その後ろから、足音もなくアオイが歩いてきた。
「お前が父親だ! んで、アオイが母親!」
「マチルダさんは何役をするんです?」
「あたしはお前らの子供で、名門高校のエースの役だ! ガラスの肩を持ってて、本気を出せない悲劇のヒーロー役だ! んでもやっぱり無理して、そこからは打者に転向してまた甲子園目指す役だ!」
「その王道スポ根設定いります?」
「私とカワカミ様が夫婦」
つと、アオイが口を挟んだ。
頬に両手を当てて、微かにはにかんでいる。
表情には乏しいが。
彼女はなんだか嬉しそうだ。
つかアオイちゃん、夫婦の意味知ってンのかな。
「ほい。じゃ、家族みんなでお買い物いこっか」
「買い物?」
「うん。今日はみんなでお出かけなのだ」
マチルダはそう言うと。
俺とアオイの間に入り、右手をアオイ、そして左手は俺、という具合に3人で手をつないだ。
そしてそれから。
俺たちは店内や台所や廊下を巡ったりして、その都度都度に店員や客の役割なんかを交互に立ち回り、そうやって拙い買い物ごっこをし、最後にまた店の売り場に戻った。
なにこれ、と俺は思った。
なにこれ。
なんか、スゲー幸せなんスけど。
「ああ、そうだ。パルテノさん。さっきの話ですけど、やっぱり今日はもうやめて、あれはまた今度に話しましょう――」
俺はパルテノのことを思いだし、ふと彼の方に振り返った。
すると――
「マチルダ様。このパルテノのことは、おままごとに誘ってくれないのですね。

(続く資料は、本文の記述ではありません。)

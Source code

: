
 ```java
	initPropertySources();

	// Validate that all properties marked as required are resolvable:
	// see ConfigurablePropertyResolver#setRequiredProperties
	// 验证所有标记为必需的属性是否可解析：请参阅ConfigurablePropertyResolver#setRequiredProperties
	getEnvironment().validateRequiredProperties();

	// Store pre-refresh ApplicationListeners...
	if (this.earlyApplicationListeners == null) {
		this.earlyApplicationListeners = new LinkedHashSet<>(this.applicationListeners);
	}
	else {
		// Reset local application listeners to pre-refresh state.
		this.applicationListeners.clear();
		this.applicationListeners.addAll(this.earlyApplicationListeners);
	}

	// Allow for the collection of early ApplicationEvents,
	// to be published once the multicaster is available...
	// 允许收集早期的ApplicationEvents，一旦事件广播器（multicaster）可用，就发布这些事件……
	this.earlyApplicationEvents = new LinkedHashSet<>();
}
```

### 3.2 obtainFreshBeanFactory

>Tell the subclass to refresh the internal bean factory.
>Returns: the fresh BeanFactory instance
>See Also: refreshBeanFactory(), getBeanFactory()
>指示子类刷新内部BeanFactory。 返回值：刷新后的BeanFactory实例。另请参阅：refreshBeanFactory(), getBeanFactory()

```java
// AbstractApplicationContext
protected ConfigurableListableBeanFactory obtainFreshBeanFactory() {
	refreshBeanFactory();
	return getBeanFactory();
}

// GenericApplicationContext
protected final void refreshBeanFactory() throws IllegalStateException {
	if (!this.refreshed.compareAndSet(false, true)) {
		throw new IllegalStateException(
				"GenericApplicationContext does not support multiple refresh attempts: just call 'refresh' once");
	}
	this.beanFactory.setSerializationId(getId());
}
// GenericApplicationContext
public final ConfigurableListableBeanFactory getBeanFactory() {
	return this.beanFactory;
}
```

親戚のダンディな叔父さんの役とか架空の店員の役とか、この老兵にも色々と役回りはあったはずなんですけど」
パルテノは部屋の隅で背中を丸めて泣いていた。
いい年をしたおじさんが。
ままごとに入れてもらえず、涙をボロボロ流していたのだった。
俺はくすりと笑った。
今日ってなんもない、超フツーの平日のはずなのに。
特に特別なイベントはなにもないのに。
思い掛けず、労働意欲が出てきていた。
うし。
んじゃ、また明日から適当にやっていきますか。
ありがとうございました。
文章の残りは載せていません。